Internalizing the gospel
When Abinadi told the wicked priests of King Noah that the commandments of God were not “written in [their] hearts” (Mosiah 13:11), he may have been referencing Moses’ admonition: “These words, which I command thee this day, shall be in thine heart” (Deuteronomy 6:6). Jeremiah prophesied of a time when that vision would become a universal reality:
After those days, saith the Lord, I will put my law in their inward parts, and write it in their hearts; and will be their God, and they shall be my people.

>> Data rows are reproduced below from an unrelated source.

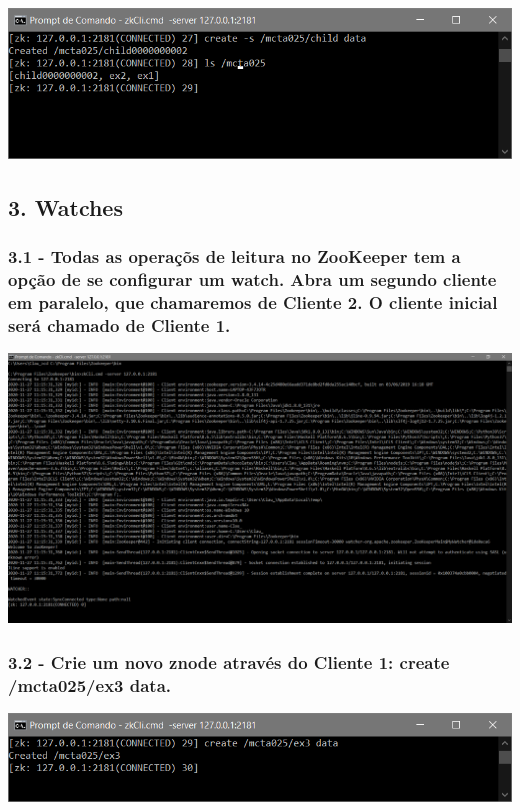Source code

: \includegraphics{pratica3/prints/roteiro 2.7.PNG}


\subsection*{3. Watches}

\subsubsection{3.1 - Todas as operaçõs de leitura no ZooKeeper tem a opção de se
configurar um watch. Abra um segundo cliente em paralelo, que
chamaremos de Cliente 2. O cliente inicial será chamado de Cliente 1.}

\includegraphics[width=20cm]{pratica3/prints/client2_started.PNG}

\subsubsection{3.2 - Crie um novo znode através do Cliente 1: create /mcta025/ex3
data.}

\includegraphics{pratica3/prints/roteiro 3.2.PNG}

And they shall teach no more every man his neighbour, and every man his brother, saying, Know the Lord: for they shall all know me, from the least of them unto the greatest of them, saith the LordJeremiah 31:33-34
If the purpose of the gospel is to change our natures, then we can’t interact with it in a superficial way. It has to become part of our innermost selves. Here are a few blog posts which reference this passage from Jeremiah:
- “My Law” – God’s law isn’t something that is imposed upon us, something we are forced to comply with. It’s not so much something to live up to as something to grow into.
- What Does It Mean to Have the Commandments Written in Our Hearts? – You can memorize a checklist or a set of instructions, but merely memorizing God’s commandments is insufficient to accomplish their purpose. The ultimate goal is to understand and adopt God’s intent in giving us the commandments.
- I Perceive That They Are Not Written in Your Hearts – Mosiah 13:11 – “You can’t do a Google search to gain a testimony. You can’t text message faith.” (M. Russell Ballard)
One more note about this week’s reading: The first four chapters of Lamentations are acrostics. The first letter of each verse combine to form a pattern. Chapters 1, 2, and 4 are 22 verses long, corresponding to the 22 letters of the Hebrew alphabet. Verse 1 begins with the first letter, alef (א), and each subsequent verse begins with the next letter. Chapter 3 is 66 verses long and follows a similar pattern. The first three verses each begin with alef, and so on. Another example of this writing technique is Psalm 119, which is 176 verses long (8 verses for each letter of the alphabet). The King James Version actually represents each Hebrew letter at the beginning of each section of this psalm.